Vorher besaß ich die Olympus E-510 und war mit dieser auch zufrieden, gerade für Makroaufnahmen und Portraits. Bei Landschaftsaufnahmen mit hohen Helligkeitsunterschieden hingegen hat sich die E-510 nicht sehr mit Ruhm bekleckert. Man hatte immer die Wahl, ob der Himmel ausbrennt oder die tiefen absaufen - das konnte die Nikon D40 eines Freundes deutlich besser.

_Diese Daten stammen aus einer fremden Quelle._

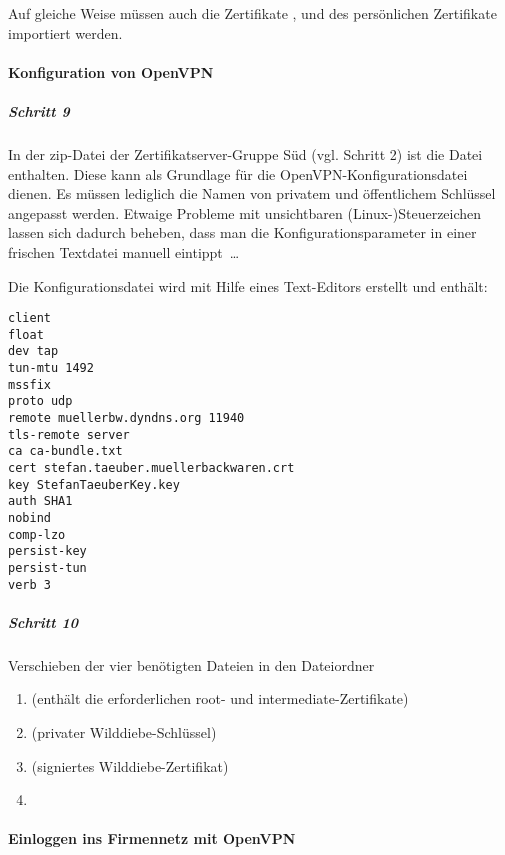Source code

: Auf gleiche Weise müssen auch die Zertifikate
,  und des
persönlichen Zertifikate  importiert
werden.

\paragraph{Konfiguration von OpenVPN}

\subparagraph{Schritt 9}

In der zip-Datei der Zertifikatserver-Gruppe Süd (vgl. Schritt 2) ist die Datei
 enthalten. Diese kann als Grundlage für die
OpenVPN\hyp Konfigurationsdatei dienen. Es müssen lediglich die Namen von privatem
und öffentlichem Schlüssel angepasst werden. Etwaige Probleme mit unsichtbaren
(Linux-)Steuerzeichen lassen sich \zB{} dadurch beheben, dass man die
Konfigurationsparameter in einer \glqq{}frischen\grqq{} Textdatei manuell eintippt~\dots

Die Konfigurationsdatei  wird mit Hilfe eines
Text-Editors erstellt und enthält:

\begin{lstlisting}[keywordstyle=\color{black}]
client
float
dev tap
tun-mtu 1492
mssfix
proto udp
remote muellerbw.dyndns.org 11940
tls-remote server
ca ca-bundle.txt
cert stefan.taeuber.muellerbackwaren.crt
key StefanTaeuberKey.key
auth SHA1
nobind
comp-lzo
persist-key
persist-tun
verb 3
\end{lstlisting}

\subparagraph{Schritt 10}

Verschieben der vier benötigten Dateien in den Dateiordner

\begin{enumerate}
  \item {} (enthält die erforderlichen root- und intermediate\hyp Zertifikate)
  \item {} (privater \glqq{}Wilddiebe-Schlüssel\grqq{})
  \item {} (signiertes \glqq{}Wilddiebe\hyp Zertifikat\grqq{})
  \item {} 
\end{enumerate}

\paragraph{Einloggen ins Firmennetz mit OpenVPN}

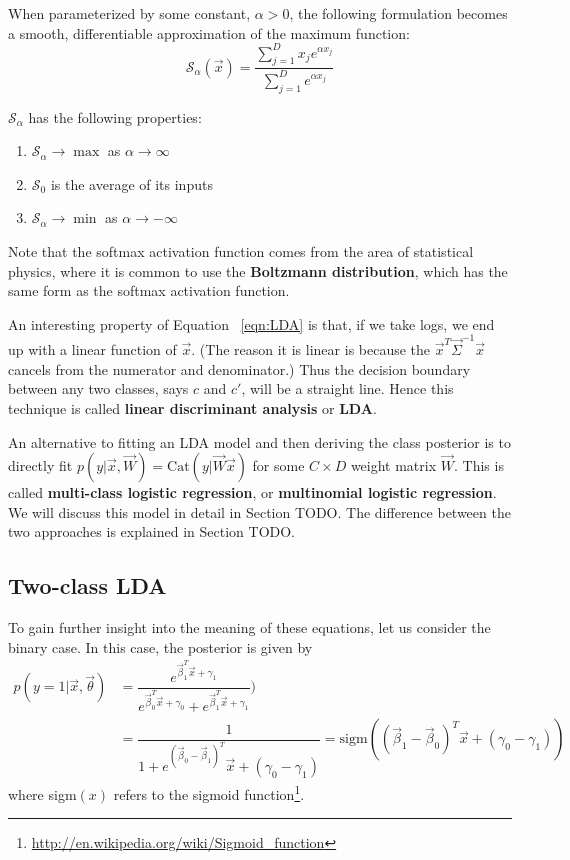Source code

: When parameterized by some constant, $\alpha > 0$, the following formulation becomes a smooth, differentiable approximation of the maximum function:
\begin{equation}
\mathcal{S}_{\alpha}(\vec{x}) = \dfrac{\sum_{j=1}^D x_je^{\alpha x_j}}{\sum_{j=1}^D e^{\alpha x_j}}
\end{equation}

$\mathcal{S}_{\alpha}$ has the following properties:
\begin{enumerate}
\item $\mathcal{S}_{\alpha} \rightarrow \max$ as $\alpha \rightarrow \infty$
\item $\mathcal{S}_0$ is the average of its inputs
\item $\mathcal{S}_{\alpha} \rightarrow \min$ as $\alpha \rightarrow -\infty$
\end{enumerate}

Note that the softmax activation function comes from the area of statistical physics, where it is common to use the \textbf{Boltzmann distribution}, which has the same form as the softmax activation function.

An interesting property of Equation ~\eqref{eqn:LDA} is that, if we take logs, we end up with a linear function of $\vec{x}$. (The reason it is linear is because the $\vec{x}^T\vec{\Sigma}^{-1}\vec{x}$ cancels from the numerator and denominator.) Thus the decision boundary between any two classes, says $c$ and $c'$, will be a straight line. Hence this technique is called \textbf{linear discriminant analysis} or \textbf{LDA}.

An alternative to fitting an LDA model and then deriving the class posterior is to directly fit $p(y|\vec{x},\vec{W})=\text{Cat}(y|\vec{W}\vec{x})$ for some $C \times D$ weight matrix $\vec{W}$. This is called \textbf{multi-class logistic regression}, or \textbf{multinomial logistic regression}. We will discuss this model in detail in Section TODO. The difference between the two approaches is explained in Section TODO.


\subsection{Two-class LDA}
To gain further insight into the meaning of these equations, let us consider the binary case. In this case, the posterior is given by
\begin{align}
p(y=1|\vec{x},\vec{\theta})& =\dfrac{e^{\vec{\beta}_1^T\vec{x}+\gamma_1}}{e^{\vec{\beta}_0^T\vec{x}+\gamma_0}+e^{\vec{\beta}_1^T\vec{x}+\gamma_1}}) \\
  & =\dfrac{1}{1+e^(\vec{\beta}_0-\vec{\beta}_1)^T\vec{x}+(\gamma_0-\gamma_1)}=\text{sigm}((\vec{\beta}_1-\vec{\beta}_0)^T\vec{x}+(\gamma_0-\gamma_1))
\end{align}
where sigm$(x)$ refers to the sigmoid function\footnote{\url{http://en.wikipedia.org/wiki/Sigmoid_function}}.

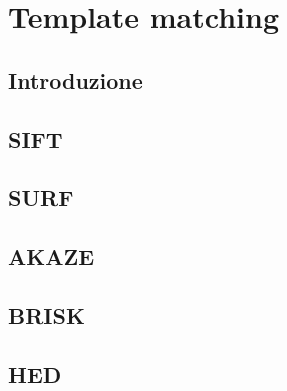 \chapter{Template matching}
\label{chap:template-matching}

\section{Introduzione}
\section{SIFT}
\section{SURF}
\section{AKAZE}
\section{BRISK}
\section{HED}

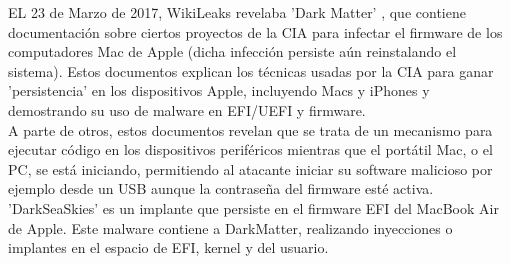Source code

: EL 23 de Marzo de 2017, WikiLeaks revelaba 'Dark Matter' \cite{dark-matter}, que contiene documentación sobre ciertos proyectos de la CIA para infectar el firmware de los computadores Mac de Apple (dicha infección persiste aún reinstalando el sistema). Estos documentos explican los técnicas usadas por la CIA para ganar 'persistencia' en los dispositivos Apple, incluyendo Macs y iPhones y demostrando su uso de malware en EFI/UEFI y firmware. \\

A parte de otros, estos documentos revelan que se trata de un mecanismo para ejecutar código en los dispositivos periféricos mientras que el portátil Mac, o el PC, se está iniciando, permitiendo al atacante iniciar su software malicioso por ejemplo desde un USB aunque la contraseña del firmware esté activa. \\

'DarkSeaSkies' es un implante que persiste en el firmware EFI del MacBook Air de Apple. Este malware contiene a DarkMatter, realizando inyecciones o implantes en el espacio de EFI, kernel y del usuario. 

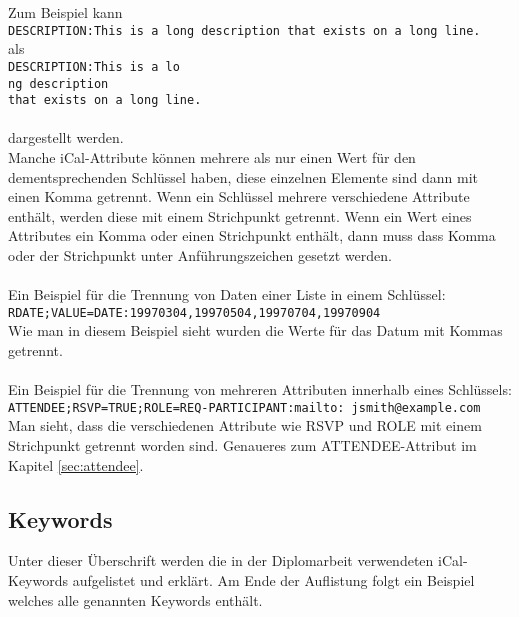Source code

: Zum Beispiel kann\vspace*{2mm}\\
\texttt{DESCRIPTION:This is a long description that exists on a long line.}\vspace*{2mm}\\als\vspace*{2mm}\\
\texttt{DESCRIPTION:This is a lo\\ 
 ng description\\  
  that exists on a long line.}\\\\
dargestellt werden.\vspace*{2mm}\\
Manche iCal-Attribute können mehrere als nur einen Wert für den dementsprechenden Schlüssel haben, diese einzelnen Elemente sind dann mit einen Komma getrennt. Wenn ein Schlüssel mehrere verschiedene Attribute enthält, werden diese mit einem Strichpunkt getrennt. Wenn ein Wert eines Attributes ein Komma oder einen Strichpunkt enthält, dann muss dass Komma oder der Strichpunkt unter Anführungszeichen gesetzt werden.\\\\
Ein Beispiel für die Trennung von Daten einer Liste in einem Schlüssel:\vspace*{2mm}\\
\texttt{RDATE;VALUE=DATE:19970304,19970504,19970704,19970904}\vspace*{2mm}\\
Wie man in diesem Beispiel sieht wurden die Werte für das Datum mit Kommas getrennt.\\\\
Ein Beispiel für die Trennung von mehreren Attributen innerhalb eines Schlüssels:\vspace*{2mm}\\
\texttt{ATTENDEE;RSVP=TRUE;ROLE=REQ-PARTICIPANT:mailto:
jsmith@example.com}\vspace*{2mm}\\Man sieht, dass die verschiedenen Attribute wie RSVP und ROLE mit einem Strichpunkt getrennt worden sind. Genaueres zum ATTENDEE-Attribut im Kapitel \ref{sec:attendee}. 
\\\textcite{iCalDocumentation} 

\pagebreak
\renewcommand{\theauthor}{Dario Wagner}
\subsection{Keywords}
\label{sec:keywords}
Unter dieser Überschrift werden die in der Diplomarbeit verwendeten iCal-Keywords aufgelistet und erklärt. Am Ende der Auflistung folgt ein Beispiel welches alle genannten Keywords enthält.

Als dann der Preis der E-30 auf unter 900 Euro gefallen war, habe ich zugeschlagen. Und bereut habe ich es nicht. Nicht nur, dass die E-30 wirklich mehr Dynamik in ein Foto quetschen kann (und ich jetzt blauen Himmel und erkennbare Strukturen in den Schatten habe), als die E-510, es gibt auch viele andere tolle Features, die ich im Nachhinein nicht mehr missen will.
Das Klappdisplay ist wirklich eine Offenbarung für Menschen wie mich, die gerne Nachtaufnahmen mit einem Stativ machen. Man muss sich jetzt nicht mehr hinter die Kamera bücken oder Beugen, sondern kann bequem von oben auf das Display schauen, auch wenn aus ungewöhnlichen Perspektiven fotografieren will. Und die digitale Wasserwaage hilft, dass auch alle Fotos schön gerade aus der Kamera kommen.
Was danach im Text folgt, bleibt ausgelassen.